Requirement: Report all lines below with the word "DoxyCompactItemize".

(Saved entries)
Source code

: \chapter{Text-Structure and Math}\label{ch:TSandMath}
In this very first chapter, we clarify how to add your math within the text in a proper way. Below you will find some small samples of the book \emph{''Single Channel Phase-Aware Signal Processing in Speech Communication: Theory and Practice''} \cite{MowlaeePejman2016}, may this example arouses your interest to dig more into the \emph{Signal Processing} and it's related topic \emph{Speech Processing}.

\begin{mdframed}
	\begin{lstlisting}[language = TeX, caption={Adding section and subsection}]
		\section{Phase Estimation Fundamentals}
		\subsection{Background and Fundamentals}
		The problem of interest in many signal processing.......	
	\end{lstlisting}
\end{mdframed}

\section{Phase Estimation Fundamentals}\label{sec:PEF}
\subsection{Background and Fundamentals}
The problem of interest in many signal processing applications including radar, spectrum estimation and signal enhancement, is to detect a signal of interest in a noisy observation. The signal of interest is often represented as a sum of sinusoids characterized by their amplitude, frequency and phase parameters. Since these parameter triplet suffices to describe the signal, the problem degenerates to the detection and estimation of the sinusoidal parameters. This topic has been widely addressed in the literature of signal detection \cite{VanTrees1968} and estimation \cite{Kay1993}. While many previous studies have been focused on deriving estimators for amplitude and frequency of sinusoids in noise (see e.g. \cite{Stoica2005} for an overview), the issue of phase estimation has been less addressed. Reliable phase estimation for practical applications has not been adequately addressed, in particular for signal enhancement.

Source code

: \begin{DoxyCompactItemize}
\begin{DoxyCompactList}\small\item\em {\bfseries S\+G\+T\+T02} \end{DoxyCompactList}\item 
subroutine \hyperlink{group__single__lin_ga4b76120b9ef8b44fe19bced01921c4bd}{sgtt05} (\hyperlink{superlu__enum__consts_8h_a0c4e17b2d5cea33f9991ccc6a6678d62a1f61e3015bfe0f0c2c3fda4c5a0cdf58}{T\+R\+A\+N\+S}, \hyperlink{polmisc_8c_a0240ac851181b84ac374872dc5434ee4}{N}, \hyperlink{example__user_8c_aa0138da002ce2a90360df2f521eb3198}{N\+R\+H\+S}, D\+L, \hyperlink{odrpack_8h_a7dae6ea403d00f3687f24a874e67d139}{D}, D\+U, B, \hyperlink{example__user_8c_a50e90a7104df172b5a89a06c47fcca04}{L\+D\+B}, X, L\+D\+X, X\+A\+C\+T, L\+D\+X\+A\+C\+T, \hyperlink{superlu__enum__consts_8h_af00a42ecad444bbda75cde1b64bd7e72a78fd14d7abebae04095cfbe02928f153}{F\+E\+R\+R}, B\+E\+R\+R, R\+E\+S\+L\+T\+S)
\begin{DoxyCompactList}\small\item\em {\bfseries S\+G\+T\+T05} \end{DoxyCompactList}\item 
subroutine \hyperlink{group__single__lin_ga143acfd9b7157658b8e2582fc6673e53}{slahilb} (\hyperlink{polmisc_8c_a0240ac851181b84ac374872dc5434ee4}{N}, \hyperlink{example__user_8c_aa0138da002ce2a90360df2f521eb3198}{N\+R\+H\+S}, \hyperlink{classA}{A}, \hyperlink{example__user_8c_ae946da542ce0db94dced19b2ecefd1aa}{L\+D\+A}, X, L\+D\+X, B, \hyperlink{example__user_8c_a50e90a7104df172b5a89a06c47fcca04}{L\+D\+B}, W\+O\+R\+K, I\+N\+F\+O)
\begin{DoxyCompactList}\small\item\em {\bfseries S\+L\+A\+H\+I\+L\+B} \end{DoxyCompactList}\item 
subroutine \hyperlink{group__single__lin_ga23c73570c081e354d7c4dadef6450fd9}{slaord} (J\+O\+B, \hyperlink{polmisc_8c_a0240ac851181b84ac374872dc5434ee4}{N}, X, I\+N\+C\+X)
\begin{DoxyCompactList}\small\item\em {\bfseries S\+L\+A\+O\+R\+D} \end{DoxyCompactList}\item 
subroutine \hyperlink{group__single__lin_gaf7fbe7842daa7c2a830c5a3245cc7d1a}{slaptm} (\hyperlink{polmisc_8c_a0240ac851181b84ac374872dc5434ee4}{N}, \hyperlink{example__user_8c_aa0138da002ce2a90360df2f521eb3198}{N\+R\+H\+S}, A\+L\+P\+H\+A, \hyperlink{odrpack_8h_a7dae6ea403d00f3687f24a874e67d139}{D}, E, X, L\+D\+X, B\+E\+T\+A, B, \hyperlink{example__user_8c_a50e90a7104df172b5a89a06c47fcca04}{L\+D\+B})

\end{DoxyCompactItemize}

Reply to the exercise:
: \begin{DoxyCompactItemize}
\end{DoxyCompactItemize}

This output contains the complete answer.